1. There is some research that cats--unlike some other non-human mammals--aren't good at cause-and-effect reasoning.

2. I think in some non-human animals we have something intermediate between a map and and the kind of search for explanatory understanding that we engage in. For Thomas, a crucial aspect of our search for explanatory understanding is that we strive to see the explanatory structure of the world as a whole, going all the way back to the answers of the ultimate explanatory questions. I doubt that any non-human animals on earth are engaged in trying to figure out if there is a first cause or what the fundamental laws of physics are.

Alexander R Pruss said...


I am not convinced. We can still raise this question: Hypothetically, suppose a divine law were such that it didn't help me to union with God, should I follow it?

I think we can at least imagine situations where following divine law does not help one to union with God. Divine law, for instance, requires one to provide for one's children materially if one can. Suppose that the only way one can provide materially for one's children is by taking a job such that (a) the job is not morally wrong, but (b) there is empirical data that people who do that job tend to become more callous or in some other way become less apt for union with God?

Malik said...

‘Hypothetically, suppose a divine law were such that it didn't help me to union with God, should I follow it?’

Answering this would have to do with the question of how we know the Divine Law actually leads to God which would deal with epistemology, revelation, possible questions on the nature of sanctification and sin, and the general purpose of the Divine Law itself. As a Catholic, I believe that the normative relationship with God comes through faith and following God’s commandments which come from his church which is the ground of truth hence it at least has something to do with this.

To the latter question, this is a clear dilemma ethically as while the first thing is a moral duty that is apparent to us as Christian then in fulfilling that duty under these circumstances (assuming b’s truth) there are negative effects on the ‘heart’ hence they may cancel one another out in regards to sanctification. While I wonder what kind of non-sinful work could cause such a thing by it’s very nature it would be best to advocate that ‘good work’ is also a thing (as the church does), and if possible, refrain from bad work. Work was decreed as good by God and was made for man but man was not made for work in itself.
The Catechism says:
“2428 In work, the person exercises and fulfills in part the potential inscribed in his nature. The primordial value of labor stems from man himself, its author and its beneficiary. Work is for man, not man for work.
Everyone should be able to draw from work the means of providing for his life and that of his family, and of serving the human community.”
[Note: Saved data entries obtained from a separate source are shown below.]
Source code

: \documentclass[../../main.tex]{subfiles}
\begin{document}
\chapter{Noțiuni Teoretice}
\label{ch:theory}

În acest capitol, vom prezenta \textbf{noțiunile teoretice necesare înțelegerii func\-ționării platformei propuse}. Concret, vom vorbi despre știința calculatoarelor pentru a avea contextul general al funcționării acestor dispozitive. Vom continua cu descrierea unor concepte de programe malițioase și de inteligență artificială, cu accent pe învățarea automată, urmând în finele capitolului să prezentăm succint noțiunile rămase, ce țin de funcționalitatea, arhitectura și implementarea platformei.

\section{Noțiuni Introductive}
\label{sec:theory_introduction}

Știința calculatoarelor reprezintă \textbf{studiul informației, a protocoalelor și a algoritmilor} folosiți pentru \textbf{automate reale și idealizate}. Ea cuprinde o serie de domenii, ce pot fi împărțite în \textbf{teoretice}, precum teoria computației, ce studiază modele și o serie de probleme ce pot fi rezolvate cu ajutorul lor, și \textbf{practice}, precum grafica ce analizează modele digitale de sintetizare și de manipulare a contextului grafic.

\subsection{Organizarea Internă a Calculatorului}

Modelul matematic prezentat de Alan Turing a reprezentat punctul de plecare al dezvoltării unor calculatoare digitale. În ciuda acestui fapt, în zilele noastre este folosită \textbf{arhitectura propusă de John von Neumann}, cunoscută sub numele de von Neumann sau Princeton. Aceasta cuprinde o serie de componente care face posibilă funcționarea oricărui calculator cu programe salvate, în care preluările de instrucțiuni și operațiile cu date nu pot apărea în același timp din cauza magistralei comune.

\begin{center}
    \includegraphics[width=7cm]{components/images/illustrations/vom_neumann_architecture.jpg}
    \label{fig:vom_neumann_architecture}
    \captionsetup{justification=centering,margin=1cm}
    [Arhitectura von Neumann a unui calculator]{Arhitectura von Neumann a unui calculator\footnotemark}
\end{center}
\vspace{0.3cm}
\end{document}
This is an ideal however but I would say that we would need further studies of the ‘heart’ and contemplation upon how it actually relates to our relationship to God. Let’s now assume that (b) is being something like a soldier where you are slaying men in defense of the state(as is my current job while getting my degree in philosophy), then it may be best for us as men to become peace advocates.
While pacifism is upheld as a positive view by the church a standard reading of Romans 13 tells you that the state via the nature of the institution has the right to the sword for the protection of the citizenry. We should note that this authority is likely not a good in itself as preferably the law would never be broken and states would never wage wars. The Divine law also traditionally comes before all laws of men.

We do apparently live in a ‘fallen world’ however so stuff happens.

I would say however that it is best to follow the law still as it’s seemingly good in many respects but bad in one. You can feed yourself, feed your family, and care for them which is good for the human person while the downside is the hardening of the heart that happens. On a consequentialist view I see that this may be overall a good or at least preferable to the possible evils.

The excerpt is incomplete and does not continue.